Blood Money stems from Wilson's Woyzeck (which premiered in
Denmark in late 2000), and was based on an unfinished nineteenth century
play by Georg Büchner.
Waits formally recorded the music for Alice and Blood Money
last year, using a pool of the same musicians for both sessions. While
there are superficial similarities between the two, the tempo and mood
could hardly be more dissimilar. Alice is a foggy, mournfully
wistful affair, with subtle arrangements and the (mostly) ruminative vocal
stylings of Waits. Blood Money, on the other hand, is a cathartic
rant against the worst in mankind's nature, a purgation of glowering
cynicism, tempered slightly by the stray ballad.
Ostensibly, Alice examines Charles Dodgson's (Lewis Carroll)
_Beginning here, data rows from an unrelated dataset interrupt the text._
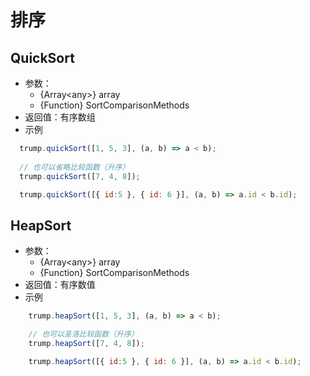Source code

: # 排序

## QuickSort
* 参数：
    * {Array\<any>} array
    * {Function} SortComparisonMethods
* 返回值：有序数组
* 示例
```javascript
  trump.quickSort([1, 5, 3], (a, b) => a < b);
  
  // 也可以省略比较函数（升序）
  trump.quickSort([7, 4, 8]);

  trump.quickSort([{ id:5 }, { id: 6 }], (a, b) => a.id < b.id);
```
## HeapSort
* 参数：
    * {Array\<any>} array
    * {Function} SortComparisonMethods
* 返回值：有序数值
* 示例
```javascript
    trump.heapSort([1, 5, 3], (a, b) => a < b);

    // 也可以圣洛比较函数（升序）
    trump.heapSort([7, 4, 8]);

    trump.heapSort([{ id:5 }, { id: 6 }], (a, b) => a.id < b.id);
```

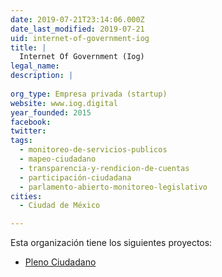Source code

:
 ```yaml
---
date: 2019-07-21T23:14:06.000Z
date_last_modified: 2019-07-21
uid: internet-of-government-iog
title: |
  Internet Of Government (Iog)
legal_name: 
description: |
  
org_type: Empresa privada (startup)
website: www.iog.digital
year_founded: 2015
facebook: 
twitter: 
tags:
  - monitoreo-de-servicios-publicos
  - mapeo-ciudadano
  - transparencia-y-rendicion-de-cuentas
  - participación-ciudadana
  - parlamento-abierto-monitoreo-legislativo
cities: 
  - Ciudad de México

---
```


Esta organización tiene los siguientes proyectos:

- [Pleno Ciudadano](/proyectos/pleno-ciudadano)
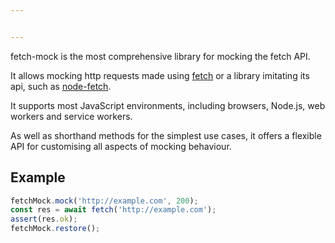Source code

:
 ```yaml
---


---
```

fetch-mock is the most comprehensive library for mocking the fetch API.

It allows mocking http requests made using [fetch](https://fetch.spec.whatwg.org/) or a library imitating its api, such as [node-fetch](https://www.npmjs.com/package/node-fetch).

It supports most JavaScript environments, including browsers, Node.js, web workers and service workers.

As well as shorthand methods for the simplest use cases, it offers a flexible API for customising all aspects of mocking behaviour.

## Example

```js
fetchMock.mock('http://example.com', 200);
const res = await fetch('http://example.com');
assert(res.ok);
fetchMock.restore();
```
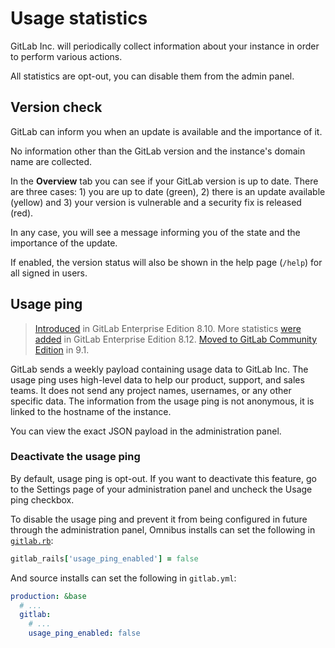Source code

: # Usage statistics

GitLab Inc. will periodically collect information about your instance in order
to perform various actions.

All statistics are opt-out, you can disable them from the admin panel.

## Version check

GitLab can inform you when an update is available and the importance of it.

No information other than the GitLab version and the instance's domain name
are collected.

In the **Overview** tab you can see if your GitLab version is up to date. There
are three cases: 1) you are up to date (green), 2) there is an update available
(yellow) and 3) your version is vulnerable and a security fix is released (red).

In any case, you will see a message informing you of the state and the
importance of the update.

If enabled, the version status will also be shown in the help page (`/help`)
for all signed in users.

## Usage ping

> [Introduced][ee-557] in GitLab Enterprise Edition 8.10. More statistics
[were added][ee-735] in GitLab Enterprise Edition
8.12. [Moved to GitLab Community Edition][ce-23361] in 9.1.

GitLab sends a weekly payload containing usage data to GitLab Inc. The usage
ping uses high-level data to help our product, support, and sales teams. It does
not send any project names, usernames, or any other specific data. The
information from the usage ping is not anonymous, it is linked to the hostname
of the instance.

You can view the exact JSON payload in the administration panel.

### Deactivate the usage ping

By default, usage ping is opt-out. If you want to deactivate this feature, go to
the Settings page of your administration panel and uncheck the Usage ping
checkbox.

To disable the usage ping and prevent it from being configured in future through
the administration panel, Omnibus installs can set the following in
[`gitlab.rb`](https://docs.gitlab.com/omnibus/settings/configuration.html#configuration-options):

```ruby
gitlab_rails['usage_ping_enabled'] = false
```

And source installs can set the following in `gitlab.yml`:

```yaml
production: &base
  # ...
  gitlab:
    # ...
    usage_ping_enabled: false
```

[ee-557]: https://gitlab.com/gitlab-org/gitlab-ee/merge_requests/557
[ee-735]: https://gitlab.com/gitlab-org/gitlab-ee/merge_requests/735
[ce-23361]: https://gitlab.com/gitlab-org/gitlab-ce/issues/23361
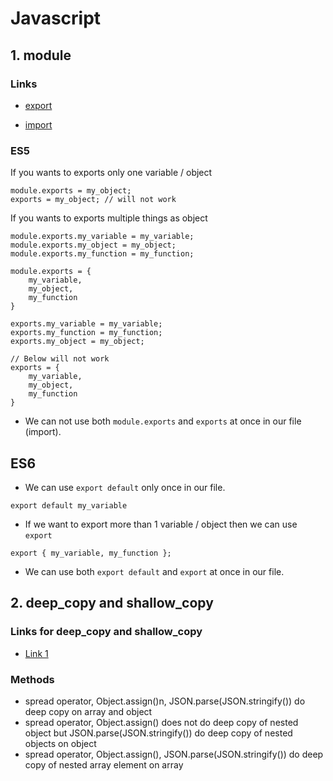 # Javascript

## 1. module

### Links

- [export](https://developer.mozilla.org/en-US/docs/web/javascript/reference/statements/export/)

- [import](https://developer.mozilla.org/en/docs/Web/JavaScript/Reference/Statements/import)

### ES5

If you wants to exports only one variable / object

```JS
module.exports = my_object;
exports = my_object; // will not work
```

If you wants to exports multiple things as object

```JS
module.exports.my_variable = my_variable;
module.exports.my_object = my_object;
module.exports.my_function = my_function;

module.exports = {
    my_variable,
    my_object,
    my_function
}

exports.my_variable = my_variable;
exports.my_function = my_function;
exports.my_object = my_object;

// Below will not work
exports = {
    my_variable,
    my_object,
    my_function
}
```

- We can not use both `module.exports` and `exports` at once in our file (import).

## ES6

- We can use `export default` only once in our file.

```JS
export default my_variable
```

- If we want to export more than 1 variable / object then we can use `export`

```JS
export { my_variable, my_function };
```

- We can use both `export default` and `export` at once in our file.

## 2. deep_copy and shallow_copy

### Links for deep_copy and shallow_copy

- [Link 1](https://medium.com/free-code-camp/copying-stuff-in-javascript-how-to-differentiate-between-deep-and-shallow-copies-b6d8c1ef09cd)

### Methods

- spread operator, Object.assign()n, JSON.parse(JSON.stringify()) do deep copy on array and object
- spread operator, Object.assign() does not do deep copy of nested object but JSON.parse(JSON.stringify()) do deep copy of nested objects on object
- spread operator, Object.assign(), JSON.parse(JSON.stringify()) do deep copy of nested array element on array
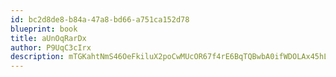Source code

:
 ```yaml
---
id: bc2d8de8-b84a-47a8-bd66-a751ca152d78
blueprint: book
title: aUnOqRarDx
author: P9UqC3cIrx
description: mTGKahtNmS46OeFkiluX2poCwMUcOR67f4rE6BqTQBwbA0ifWDOLAx45hLAEnGS0BHYdgN59Pbuluxtt7pKSjNfPcWrERcjlW8MV
---
```

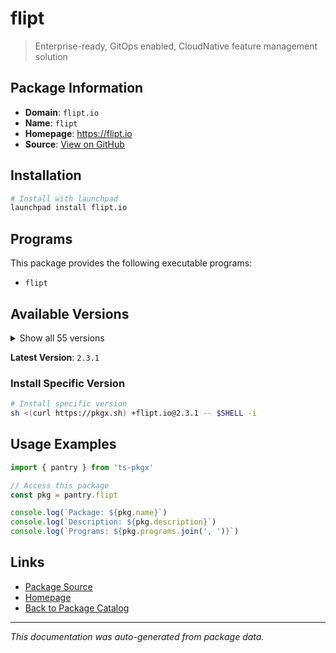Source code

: # flipt

> Enterprise-ready, GitOps enabled, CloudNative feature management solution

## Package Information

- **Domain**: `flipt.io`
- **Name**: `flipt`
- **Homepage**: https://flipt.io
- **Source**: [View on GitHub](https://github.com/pkgxdev/pantry/tree/main/projects/flipt.io/package.yml)

## Installation

```bash
# Install with launchpad
launchpad install flipt.io
```

## Programs

This package provides the following executable programs:

- `flipt`

## Available Versions

<details>
<summary>Show all 55 versions</summary>

- `2.3.1`, `2.3.0`, `2.2.0`, `2.1.3`, `2.1.2`
- `2.1.1`, `2.1.0`, `2.0.2`, `2.0.1`, `2.0.0`
- `1.61.0`, `1.60.0`, `1.59.3`, `1.59.2`, `1.59.1`
- `1.59.0`, `1.58.5`, `1.58.4`, `1.58.3`, `1.58.2`
- `1.58.1`, `1.58.0`, `1.57.0`, `1.56.0`, `1.55.1`
- `1.55.0`, `1.54.2`, `1.54.1`, `1.54.0`, `1.53.2`
- `1.53.1`, `1.53.0`, `1.52.2`, `1.52.1`, `1.52.0`
- `1.51.1`, `1.51.0`, `1.50.1`, `1.50.0`, `1.49.2`
- `1.49.1`, `1.49.0`, `1.48.1`, `1.48.0`, `1.47.1`
- `1.47.0`, `1.46.3`, `1.46.2`, `1.46.1`, `1.46.0`
- `1.45.2`, `1.45.1`, `1.45.0`, `1.44.1`, `1.44.0`

</details>

**Latest Version**: `2.3.1`

### Install Specific Version

```bash
# Install specific version
sh <(curl https://pkgx.sh) +flipt.io@2.3.1 -- $SHELL -i
```

## Usage Examples

```typescript
import { pantry } from 'ts-pkgx'

// Access this package
const pkg = pantry.flipt

console.log(`Package: ${pkg.name}`)
console.log(`Description: ${pkg.description}`)
console.log(`Programs: ${pkg.programs.join(', ')}`)
```

## Links

- [Package Source](https://github.com/pkgxdev/pantry/tree/main/projects/flipt.io/package.yml)
- [Homepage](https://flipt.io)
- [Back to Package Catalog](../../package-catalog.md)

---

*This documentation was auto-generated from package data.*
relationship/fascination with the real Alice Liddell, later immortalized
in his famous children's stories, Alice's Adventures in Wonderland
and Through the Looking Glass. Yet Waits clearly envisioned his
wife, Kathleen, in the lead role, and it's this muse that propels the
loose song cycle running the length of the album. From the opening title
track concerning the memory of a departed love, with its fixation on death
and distance, to the sound of whistles and departing trains on "Everything
You Can Think," Alice obsessively ponders being separated from the
one you love. In this case, it's possible to imagine Waits' drawing on his
own isolation from Kathleen while working on the music in Hamburg back in
1992.
The notion of dying alone and unloved appears in "No One Knows I'm
Gone," later reinforced by the poignant, succinct "I'm Still Here."
Shrieks born of lonely frustration underline the alarming "Kommienezuepadt,"
while temptations of the flesh color "Reeperbahn," a carnival view of
Hamburg's red light district.
The musically bland "Lost In The Harbor" and "We're All Mad Here"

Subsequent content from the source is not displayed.